> _EXERCISE AIM_:
Line by line, please look for the word "IDEA" in the following records, then copy each line you find it in.

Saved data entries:
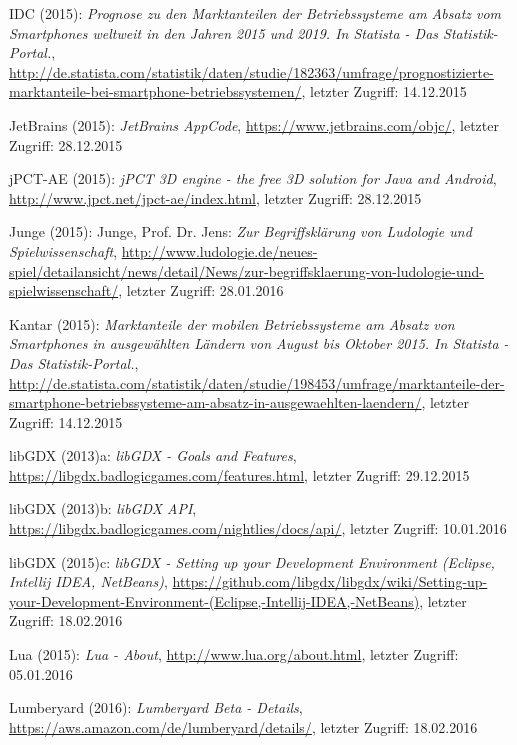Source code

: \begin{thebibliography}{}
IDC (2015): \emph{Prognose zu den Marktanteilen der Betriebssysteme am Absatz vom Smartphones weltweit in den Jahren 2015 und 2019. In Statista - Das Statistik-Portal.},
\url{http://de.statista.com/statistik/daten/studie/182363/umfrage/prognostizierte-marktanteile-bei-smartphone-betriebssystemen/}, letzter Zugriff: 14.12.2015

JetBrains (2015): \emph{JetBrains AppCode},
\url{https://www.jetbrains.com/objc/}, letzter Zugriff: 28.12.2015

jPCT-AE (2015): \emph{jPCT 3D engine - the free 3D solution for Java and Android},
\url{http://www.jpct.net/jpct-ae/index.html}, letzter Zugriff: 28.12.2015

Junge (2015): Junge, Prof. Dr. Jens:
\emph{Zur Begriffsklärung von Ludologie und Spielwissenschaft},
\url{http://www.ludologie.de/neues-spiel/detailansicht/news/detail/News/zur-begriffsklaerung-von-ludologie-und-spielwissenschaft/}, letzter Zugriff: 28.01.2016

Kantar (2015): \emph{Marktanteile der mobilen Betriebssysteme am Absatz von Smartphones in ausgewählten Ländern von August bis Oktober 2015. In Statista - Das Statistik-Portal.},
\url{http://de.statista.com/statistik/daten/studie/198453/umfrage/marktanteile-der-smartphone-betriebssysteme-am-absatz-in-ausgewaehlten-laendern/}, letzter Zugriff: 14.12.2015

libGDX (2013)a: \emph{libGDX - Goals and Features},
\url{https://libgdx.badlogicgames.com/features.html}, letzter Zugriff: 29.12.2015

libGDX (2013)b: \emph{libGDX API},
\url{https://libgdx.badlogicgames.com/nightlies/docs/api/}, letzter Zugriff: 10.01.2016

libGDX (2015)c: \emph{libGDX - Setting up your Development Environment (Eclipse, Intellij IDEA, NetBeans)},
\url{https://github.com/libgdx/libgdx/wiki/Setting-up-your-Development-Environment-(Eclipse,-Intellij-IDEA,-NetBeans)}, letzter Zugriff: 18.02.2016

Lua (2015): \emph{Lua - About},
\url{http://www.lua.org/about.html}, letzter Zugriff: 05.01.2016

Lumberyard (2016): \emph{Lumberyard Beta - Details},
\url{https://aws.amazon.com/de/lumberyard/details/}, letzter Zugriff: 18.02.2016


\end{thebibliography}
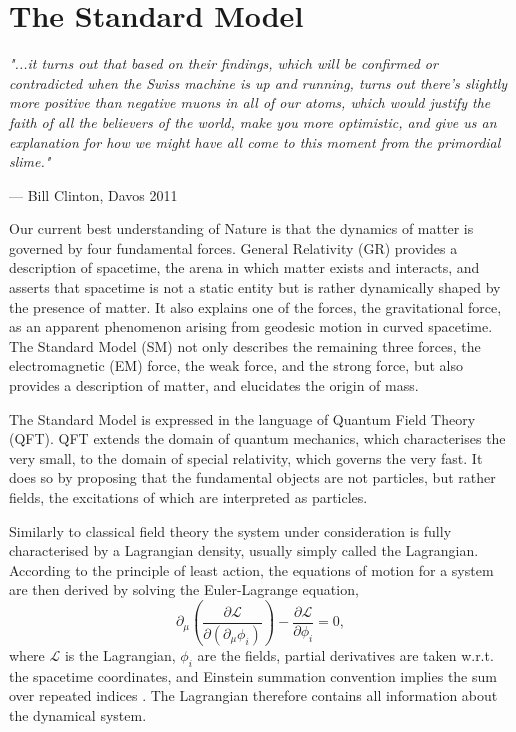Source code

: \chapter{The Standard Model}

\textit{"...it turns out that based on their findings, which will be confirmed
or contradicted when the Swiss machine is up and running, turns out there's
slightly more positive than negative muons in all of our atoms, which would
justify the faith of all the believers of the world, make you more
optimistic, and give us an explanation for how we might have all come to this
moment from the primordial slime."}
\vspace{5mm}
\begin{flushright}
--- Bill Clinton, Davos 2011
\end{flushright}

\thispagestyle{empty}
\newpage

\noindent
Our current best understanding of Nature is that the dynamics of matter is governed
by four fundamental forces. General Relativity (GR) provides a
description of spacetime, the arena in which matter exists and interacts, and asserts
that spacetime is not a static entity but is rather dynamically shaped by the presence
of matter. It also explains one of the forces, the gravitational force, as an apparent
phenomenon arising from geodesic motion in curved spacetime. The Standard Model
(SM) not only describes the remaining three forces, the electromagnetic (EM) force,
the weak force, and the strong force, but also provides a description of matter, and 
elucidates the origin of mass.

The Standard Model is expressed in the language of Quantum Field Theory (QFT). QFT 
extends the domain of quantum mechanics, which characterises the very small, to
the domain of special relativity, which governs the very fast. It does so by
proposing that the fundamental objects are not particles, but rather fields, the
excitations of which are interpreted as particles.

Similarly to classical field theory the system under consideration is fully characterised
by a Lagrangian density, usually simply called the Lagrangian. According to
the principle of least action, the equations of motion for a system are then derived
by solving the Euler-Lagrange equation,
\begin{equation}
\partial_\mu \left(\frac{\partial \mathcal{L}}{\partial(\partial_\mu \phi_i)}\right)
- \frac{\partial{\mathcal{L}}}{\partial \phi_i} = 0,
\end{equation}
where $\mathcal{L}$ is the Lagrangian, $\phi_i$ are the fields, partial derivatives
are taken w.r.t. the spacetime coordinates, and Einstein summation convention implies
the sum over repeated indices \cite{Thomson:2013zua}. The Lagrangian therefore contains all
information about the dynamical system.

> _SOLVED EXERCISE_:
libGDX (2015)c: \emph{libGDX - Setting up your Development Environment (Eclipse, Intellij IDEA, NetBeans)},
\url{https://github.com/libgdx/libgdx/wiki/Setting-up-your-Development-Environment-(Eclipse,-Intellij-IDEA,-NetBeans)}, letzter Zugriff: 18.02.2016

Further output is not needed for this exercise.